Trauma et Prématuration du moi


Michel Fain a fait l’hypothèse que, faute d’un environnement
faste, le moi pourrait naître de façon prématurée. La
complexification de l’organisation défensive du moi s’en trouve
réduite au minimum vital. Une fois adultes ces patients semblent
avoir échappé aux traumas ils se sont donné très vite les moyens
d’y faire face mais les défenses du moi demeurent drastiques. Par
exemple : constante opposition phallique /châtrée, jugements en
« up or down », pour auto-ériger le moi, et rabaisser l’objet. Le
narcissisme phallique et surtout la « perversion narcissique »

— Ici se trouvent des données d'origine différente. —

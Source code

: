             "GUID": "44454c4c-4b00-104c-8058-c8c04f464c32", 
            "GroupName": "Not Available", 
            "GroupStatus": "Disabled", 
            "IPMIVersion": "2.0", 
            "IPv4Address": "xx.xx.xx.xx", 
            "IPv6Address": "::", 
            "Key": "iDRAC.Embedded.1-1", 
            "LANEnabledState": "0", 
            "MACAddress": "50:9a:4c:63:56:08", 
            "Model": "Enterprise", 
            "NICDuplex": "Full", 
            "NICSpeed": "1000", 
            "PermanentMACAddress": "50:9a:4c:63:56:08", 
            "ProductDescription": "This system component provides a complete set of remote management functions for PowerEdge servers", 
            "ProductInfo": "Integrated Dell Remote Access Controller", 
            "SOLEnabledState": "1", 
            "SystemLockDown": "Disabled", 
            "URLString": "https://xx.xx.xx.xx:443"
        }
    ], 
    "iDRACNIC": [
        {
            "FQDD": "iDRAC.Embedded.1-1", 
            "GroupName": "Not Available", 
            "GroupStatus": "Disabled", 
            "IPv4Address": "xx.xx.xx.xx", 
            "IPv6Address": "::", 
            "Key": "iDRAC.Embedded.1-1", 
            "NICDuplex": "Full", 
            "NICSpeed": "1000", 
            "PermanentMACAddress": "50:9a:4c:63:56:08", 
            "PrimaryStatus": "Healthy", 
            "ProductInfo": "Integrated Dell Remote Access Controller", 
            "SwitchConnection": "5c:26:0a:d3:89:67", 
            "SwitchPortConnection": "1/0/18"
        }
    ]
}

(Racamier) visent, faute d’avoir pu constituer un narcissisme
primaire et secondaire satisfaisant, à se nourrir du narcissisme
des autres. Dans les cas de figure les plus destructeurs, certains
parents « pervers narcissiques » laissent sur leur chemin leur
enfant comme des coquilles vides. C’est un « narcissisme de
comportement » dit Michel Fain, il n’est pas intégré. Là encore
chez ces personnes au moi nés trop vite, si elles viennent chercher
du secours la position réceptive-passive est très difficile, et c’est
dans les avancées de l’analyse que les traumas reviennent et les
trouvent démunis de défenses ad-hoc.